General Motors use their new board to track the need for under warranty repairs on their products. On the General Motors LEGO board, each block represents a car which needed repairs under warranty. The rows represent the faulty area of the vehicle, and there is a separate section of the board for issues which have been contained or solved on the assembly line. The height of the block itself represents the severity of the problem, and the board also uses columns to denote the time it took for the fault to appear, and colours and labels to further define each block.

“The problem they’re solving here is ‘how do we decide what should we start next?’” says Nick.

Wellstar Health System use the same idea for their 3D wall, but have adapted it for the health industry, using it to improve on wait-times for medical consultations and quality of care.

What fascinates Nick most about this particular wall is the automotive industry is where the Lean principles came from. “I see card walls all the time where the vertical and horizontal space is used well but, and this happens more in the product space than the execution space, the cards become stacked on top of each other and often the order is important. Once again it’s the automotive industry showing us how to visualise the problem of what do we work on next.”

The next 3D wall belongs to Baum Cycles, a bicycle factory based in Geelong, began their engagement with Agile and Lean practices in an attempt to improve their speed of operation, communication and staff cooperation. “Their main problem was connecting all the pieces of paper they had floating around [with] where things are up to at any point on the floor,” says Fiona.

To address these issues, James Pierce from LunaTractor helped them build a 6 metre by 25 metre rotating wall, which not only displayed all the information for each bicycle order and placed it on a timeline, but also contained all the parts needed to build the product, and all paperwork associated with the order.

Photo by James Pierce

According to Fiona, the new wall has meant that, in addition to no longer running out of bicycle parts mid-production and now being able to give their customers a reliable timeline, “they have somewhere to come together and see the entire ‘story’ of a bike, without having to look in a couple of different places.”

The final 3D wall, a small supermarket-style container, is used by a software developer to describe their current product (the yellow pin), the next iteration (the green pin), their long term goals for the product (the blue pin) and the competitors products (the red pins). The horizontal and vertical position of the pins indicate the product’s capabilities with task and command based training, and each pin’s height shows how easy the software is to learn and use.

“This is solving the problem of ‘What should the product become?’” says Nick.

Representing this information wouldn’t be possible with a traditional 2D card wall.

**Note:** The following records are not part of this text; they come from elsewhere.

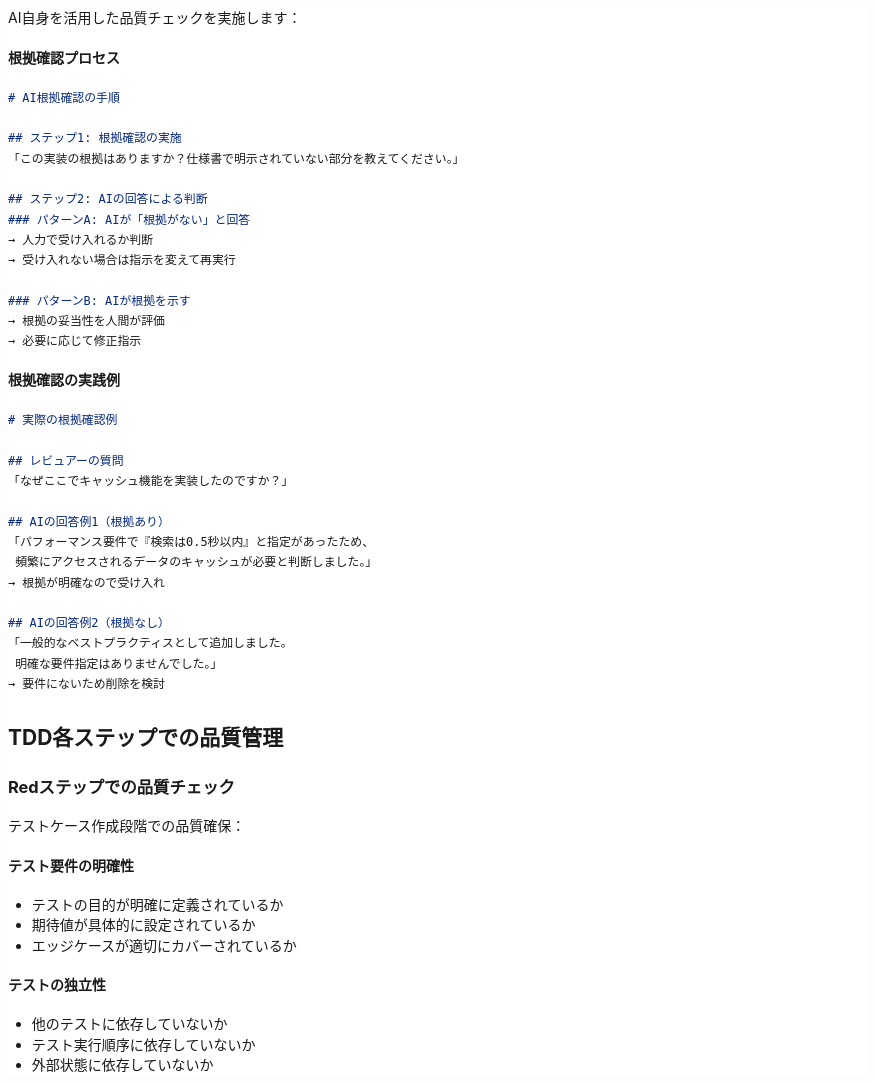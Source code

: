 AI自身を活用した品質チェックを実施します：

#### 根拠確認プロセス
```markdown
# AI根拠確認の手順

## ステップ1: 根拠確認の実施
「この実装の根拠はありますか？仕様書で明示されていない部分を教えてください。」

## ステップ2: AIの回答による判断
### パターンA: AIが「根拠がない」と回答
→ 人力で受け入れるか判断
→ 受け入れない場合は指示を変えて再実行

### パターンB: AIが根拠を示す
→ 根拠の妥当性を人間が評価
→ 必要に応じて修正指示
```

#### 根拠確認の実践例
```markdown
# 実際の根拠確認例

## レビュアーの質問
「なぜここでキャッシュ機能を実装したのですか？」

## AIの回答例1（根拠あり）
「パフォーマンス要件で『検索は0.5秒以内』と指定があったため、
 頻繁にアクセスされるデータのキャッシュが必要と判断しました。」
→ 根拠が明確なので受け入れ

## AIの回答例2（根拠なし）
「一般的なベストプラクティスとして追加しました。
 明確な要件指定はありませんでした。」
→ 要件にないため削除を検討
```

## TDD各ステップでの品質管理

### Redステップでの品質チェック

テストケース作成段階での品質確保：

#### テスト要件の明確性
- テストの目的が明確に定義されているか
- 期待値が具体的に設定されているか
- エッジケースが適切にカバーされているか

#### テストの独立性
- 他のテストに依存していないか
- テスト実行順序に依存していないか
- 外部状態に依存していないか
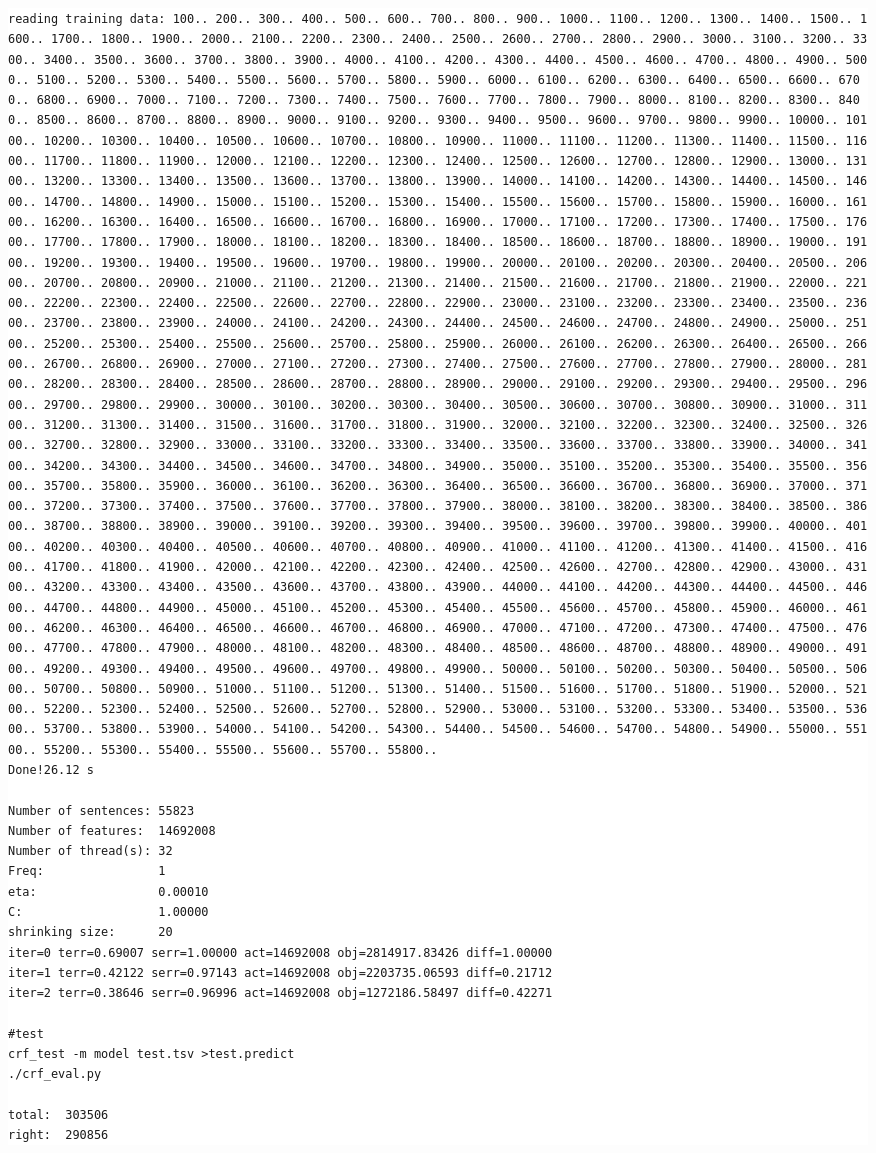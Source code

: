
 ```
reading training data: 100.. 200.. 300.. 400.. 500.. 600.. 700.. 800.. 900.. 1000.. 1100.. 1200.. 1300.. 1400.. 1500.. 1600.. 1700.. 1800.. 1900.. 2000.. 2100.. 2200.. 2300.. 2400.. 2500.. 2600.. 2700.. 2800.. 2900.. 3000.. 3100.. 3200.. 3300.. 3400.. 3500.. 3600.. 3700.. 3800.. 3900.. 4000.. 4100.. 4200.. 4300.. 4400.. 4500.. 4600.. 4700.. 4800.. 4900.. 5000.. 5100.. 5200.. 5300.. 5400.. 5500.. 5600.. 5700.. 5800.. 5900.. 6000.. 6100.. 6200.. 6300.. 6400.. 6500.. 6600.. 6700.. 6800.. 6900.. 7000.. 7100.. 7200.. 7300.. 7400.. 7500.. 7600.. 7700.. 7800.. 7900.. 8000.. 8100.. 8200.. 8300.. 8400.. 8500.. 8600.. 8700.. 8800.. 8900.. 9000.. 9100.. 9200.. 9300.. 9400.. 9500.. 9600.. 9700.. 9800.. 9900.. 10000.. 10100.. 10200.. 10300.. 10400.. 10500.. 10600.. 10700.. 10800.. 10900.. 11000.. 11100.. 11200.. 11300.. 11400.. 11500.. 11600.. 11700.. 11800.. 11900.. 12000.. 12100.. 12200.. 12300.. 12400.. 12500.. 12600.. 12700.. 12800.. 12900.. 13000.. 13100.. 13200.. 13300.. 13400.. 13500.. 13600.. 13700.. 13800.. 13900.. 14000.. 14100.. 14200.. 14300.. 14400.. 14500.. 14600.. 14700.. 14800.. 14900.. 15000.. 15100.. 15200.. 15300.. 15400.. 15500.. 15600.. 15700.. 15800.. 15900.. 16000.. 16100.. 16200.. 16300.. 16400.. 16500.. 16600.. 16700.. 16800.. 16900.. 17000.. 17100.. 17200.. 17300.. 17400.. 17500.. 17600.. 17700.. 17800.. 17900.. 18000.. 18100.. 18200.. 18300.. 18400.. 18500.. 18600.. 18700.. 18800.. 18900.. 19000.. 19100.. 19200.. 19300.. 19400.. 19500.. 19600.. 19700.. 19800.. 19900.. 20000.. 20100.. 20200.. 20300.. 20400.. 20500.. 20600.. 20700.. 20800.. 20900.. 21000.. 21100.. 21200.. 21300.. 21400.. 21500.. 21600.. 21700.. 21800.. 21900.. 22000.. 22100.. 22200.. 22300.. 22400.. 22500.. 22600.. 22700.. 22800.. 22900.. 23000.. 23100.. 23200.. 23300.. 23400.. 23500.. 23600.. 23700.. 23800.. 23900.. 24000.. 24100.. 24200.. 24300.. 24400.. 24500.. 24600.. 24700.. 24800.. 24900.. 25000.. 25100.. 25200.. 25300.. 25400.. 25500.. 25600.. 25700.. 25800.. 25900.. 26000.. 26100.. 26200.. 26300.. 26400.. 26500.. 26600.. 26700.. 26800.. 26900.. 27000.. 27100.. 27200.. 27300.. 27400.. 27500.. 27600.. 27700.. 27800.. 27900.. 28000.. 28100.. 28200.. 28300.. 28400.. 28500.. 28600.. 28700.. 28800.. 28900.. 29000.. 29100.. 29200.. 29300.. 29400.. 29500.. 29600.. 29700.. 29800.. 29900.. 30000.. 30100.. 30200.. 30300.. 30400.. 30500.. 30600.. 30700.. 30800.. 30900.. 31000.. 31100.. 31200.. 31300.. 31400.. 31500.. 31600.. 31700.. 31800.. 31900.. 32000.. 32100.. 32200.. 32300.. 32400.. 32500.. 32600.. 32700.. 32800.. 32900.. 33000.. 33100.. 33200.. 33300.. 33400.. 33500.. 33600.. 33700.. 33800.. 33900.. 34000.. 34100.. 34200.. 34300.. 34400.. 34500.. 34600.. 34700.. 34800.. 34900.. 35000.. 35100.. 35200.. 35300.. 35400.. 35500.. 35600.. 35700.. 35800.. 35900.. 36000.. 36100.. 36200.. 36300.. 36400.. 36500.. 36600.. 36700.. 36800.. 36900.. 37000.. 37100.. 37200.. 37300.. 37400.. 37500.. 37600.. 37700.. 37800.. 37900.. 38000.. 38100.. 38200.. 38300.. 38400.. 38500.. 38600.. 38700.. 38800.. 38900.. 39000.. 39100.. 39200.. 39300.. 39400.. 39500.. 39600.. 39700.. 39800.. 39900.. 40000.. 40100.. 40200.. 40300.. 40400.. 40500.. 40600.. 40700.. 40800.. 40900.. 41000.. 41100.. 41200.. 41300.. 41400.. 41500.. 41600.. 41700.. 41800.. 41900.. 42000.. 42100.. 42200.. 42300.. 42400.. 42500.. 42600.. 42700.. 42800.. 42900.. 43000.. 43100.. 43200.. 43300.. 43400.. 43500.. 43600.. 43700.. 43800.. 43900.. 44000.. 44100.. 44200.. 44300.. 44400.. 44500.. 44600.. 44700.. 44800.. 44900.. 45000.. 45100.. 45200.. 45300.. 45400.. 45500.. 45600.. 45700.. 45800.. 45900.. 46000.. 46100.. 46200.. 46300.. 46400.. 46500.. 46600.. 46700.. 46800.. 46900.. 47000.. 47100.. 47200.. 47300.. 47400.. 47500.. 47600.. 47700.. 47800.. 47900.. 48000.. 48100.. 48200.. 48300.. 48400.. 48500.. 48600.. 48700.. 48800.. 48900.. 49000.. 49100.. 49200.. 49300.. 49400.. 49500.. 49600.. 49700.. 49800.. 49900.. 50000.. 50100.. 50200.. 50300.. 50400.. 50500.. 50600.. 50700.. 50800.. 50900.. 51000.. 51100.. 51200.. 51300.. 51400.. 51500.. 51600.. 51700.. 51800.. 51900.. 52000.. 52100.. 52200.. 52300.. 52400.. 52500.. 52600.. 52700.. 52800.. 52900.. 53000.. 53100.. 53200.. 53300.. 53400.. 53500.. 53600.. 53700.. 53800.. 53900.. 54000.. 54100.. 54200.. 54300.. 54400.. 54500.. 54600.. 54700.. 54800.. 54900.. 55000.. 55100.. 55200.. 55300.. 55400.. 55500.. 55600.. 55700.. 55800..
Done!26.12 s

Number of sentences: 55823
Number of features:  14692008
Number of thread(s): 32
Freq:                1
eta:                 0.00010
C:                   1.00000
shrinking size:      20
iter=0 terr=0.69007 serr=1.00000 act=14692008 obj=2814917.83426 diff=1.00000
iter=1 terr=0.42122 serr=0.97143 act=14692008 obj=2203735.06593 diff=0.21712
iter=2 terr=0.38646 serr=0.96996 act=14692008 obj=1272186.58497 diff=0.42271

#test
crf_test -m model test.tsv >test.predict
./crf_eval.py

total:  303506
right:  290856
```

The three factors that need to be tracked all exist on spectrums. You can easily represent two spectrums on a wall with the left-right and up-down directions. The third is trickier, and annotating the cards by colour, shape or dots doesn’t solve the problem. Colours and shapes are useful for adding yes/no properties. In order to compare relative position of ‘cards’ they need to be visualised on a spectrum.

An added beauty of this ‘wall’ is that it is handheld. The developer is not only able to track what is important for their system, but is also able to take the system with them from place to place.

“It’s the ultimate elevator pitch,” says Fiona.